## WHAT YOU NEED TO DO
Lines that include "base" make up the answer; copy all of them from the data below.

=== Begin Enclosure ===

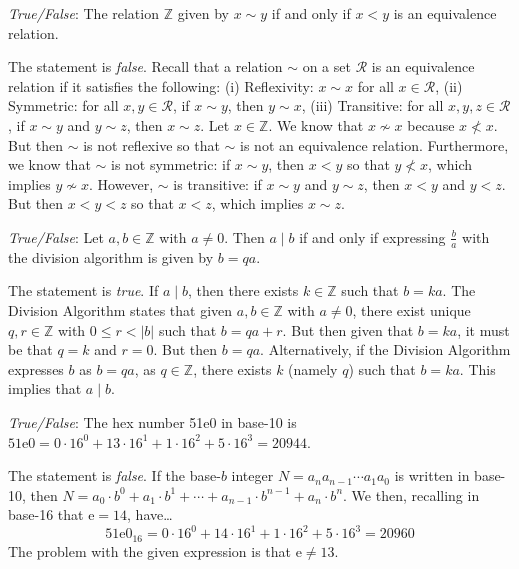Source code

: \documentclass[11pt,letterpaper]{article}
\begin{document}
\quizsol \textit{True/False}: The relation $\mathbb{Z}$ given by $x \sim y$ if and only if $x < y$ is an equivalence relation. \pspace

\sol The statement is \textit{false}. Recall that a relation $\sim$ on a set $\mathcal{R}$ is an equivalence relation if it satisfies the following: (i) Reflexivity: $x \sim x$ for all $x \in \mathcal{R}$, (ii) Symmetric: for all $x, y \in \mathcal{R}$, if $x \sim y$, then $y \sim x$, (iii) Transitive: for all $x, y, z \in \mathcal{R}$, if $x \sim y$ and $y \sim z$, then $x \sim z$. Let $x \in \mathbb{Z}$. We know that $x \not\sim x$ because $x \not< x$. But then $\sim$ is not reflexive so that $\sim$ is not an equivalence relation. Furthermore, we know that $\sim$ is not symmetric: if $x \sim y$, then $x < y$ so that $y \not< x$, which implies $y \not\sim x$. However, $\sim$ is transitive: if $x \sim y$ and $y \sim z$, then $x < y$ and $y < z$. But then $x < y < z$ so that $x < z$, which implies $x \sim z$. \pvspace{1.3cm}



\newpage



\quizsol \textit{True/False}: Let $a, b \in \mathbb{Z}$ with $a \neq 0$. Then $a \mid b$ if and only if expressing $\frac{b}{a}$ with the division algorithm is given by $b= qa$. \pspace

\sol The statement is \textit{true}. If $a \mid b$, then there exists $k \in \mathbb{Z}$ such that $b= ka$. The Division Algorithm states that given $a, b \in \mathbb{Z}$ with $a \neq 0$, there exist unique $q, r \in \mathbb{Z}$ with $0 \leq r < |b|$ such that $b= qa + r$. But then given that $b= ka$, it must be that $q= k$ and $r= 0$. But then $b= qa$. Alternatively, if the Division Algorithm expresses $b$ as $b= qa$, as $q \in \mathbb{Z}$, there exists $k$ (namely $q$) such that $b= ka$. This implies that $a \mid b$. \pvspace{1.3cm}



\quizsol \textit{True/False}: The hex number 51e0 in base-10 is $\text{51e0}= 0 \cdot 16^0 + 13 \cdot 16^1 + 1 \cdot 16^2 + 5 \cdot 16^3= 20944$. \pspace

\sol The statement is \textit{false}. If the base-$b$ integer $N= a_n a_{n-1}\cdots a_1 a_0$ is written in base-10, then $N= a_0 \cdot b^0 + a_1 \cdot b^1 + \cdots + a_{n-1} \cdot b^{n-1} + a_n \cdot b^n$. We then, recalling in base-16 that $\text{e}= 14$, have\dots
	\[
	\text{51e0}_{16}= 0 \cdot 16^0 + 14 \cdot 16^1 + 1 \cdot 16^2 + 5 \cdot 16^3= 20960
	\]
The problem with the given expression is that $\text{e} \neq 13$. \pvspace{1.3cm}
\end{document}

=== End Enclosure ===
=== Begin Enclosure ===

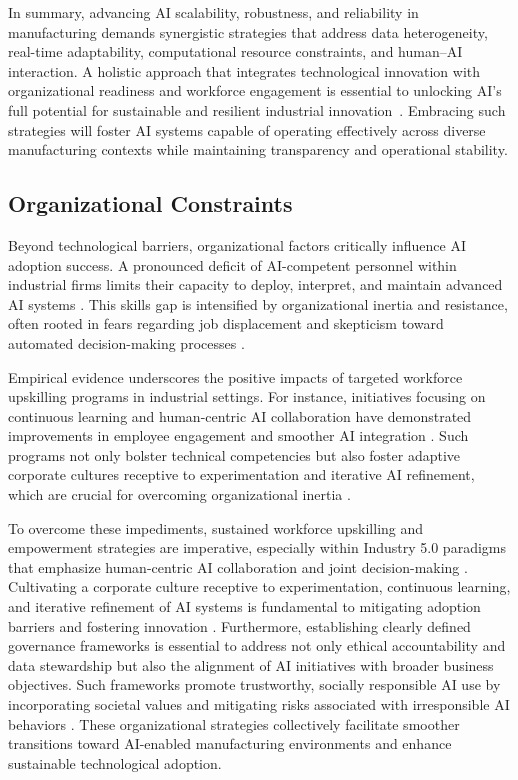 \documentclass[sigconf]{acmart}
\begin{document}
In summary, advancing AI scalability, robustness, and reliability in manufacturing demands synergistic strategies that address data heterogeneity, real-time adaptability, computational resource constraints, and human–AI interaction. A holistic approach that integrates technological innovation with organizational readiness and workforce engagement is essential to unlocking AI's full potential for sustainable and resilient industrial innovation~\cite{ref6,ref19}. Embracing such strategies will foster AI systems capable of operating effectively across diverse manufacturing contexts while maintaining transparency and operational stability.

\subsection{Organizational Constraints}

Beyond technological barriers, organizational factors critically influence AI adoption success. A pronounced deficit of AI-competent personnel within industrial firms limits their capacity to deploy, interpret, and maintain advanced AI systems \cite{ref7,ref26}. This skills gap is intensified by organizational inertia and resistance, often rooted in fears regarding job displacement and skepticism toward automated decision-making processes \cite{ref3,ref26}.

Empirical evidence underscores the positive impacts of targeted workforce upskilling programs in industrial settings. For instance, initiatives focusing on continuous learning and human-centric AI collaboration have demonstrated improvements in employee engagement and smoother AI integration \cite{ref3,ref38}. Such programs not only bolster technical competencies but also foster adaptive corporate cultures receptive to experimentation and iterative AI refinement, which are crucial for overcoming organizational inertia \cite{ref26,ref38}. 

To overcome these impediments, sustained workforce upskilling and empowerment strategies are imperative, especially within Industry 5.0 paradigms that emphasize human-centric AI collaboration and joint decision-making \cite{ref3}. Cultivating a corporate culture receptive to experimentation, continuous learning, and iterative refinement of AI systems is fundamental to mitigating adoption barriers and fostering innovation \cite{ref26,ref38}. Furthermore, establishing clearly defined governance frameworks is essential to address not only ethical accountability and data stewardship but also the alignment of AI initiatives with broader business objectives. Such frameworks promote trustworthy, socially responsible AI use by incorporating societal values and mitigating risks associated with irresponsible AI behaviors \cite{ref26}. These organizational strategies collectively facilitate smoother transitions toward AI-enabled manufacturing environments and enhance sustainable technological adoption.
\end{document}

=== End Enclosure ===

## ANSWER SECTION
\quizsol \textit{True/False}: The hex number 51e0 in base-10 is $\text{51e0}= 0 \cdot 16^0 + 13 \cdot 16^1 + 1 \cdot 16^2 + 5 \cdot 16^3= 20944$. \pspace
\sol The statement is \textit{false}. If the base-$b$ integer $N= a_n a_{n-1}\cdots a_1 a_0$ is written in base-10, then $N= a_0 \cdot b^0 + a_1 \cdot b^1 + \cdots + a_{n-1} \cdot b^{n-1} + a_n \cdot b^n$. We then, recalling in base-16 that $\text{e}= 14$, have\dots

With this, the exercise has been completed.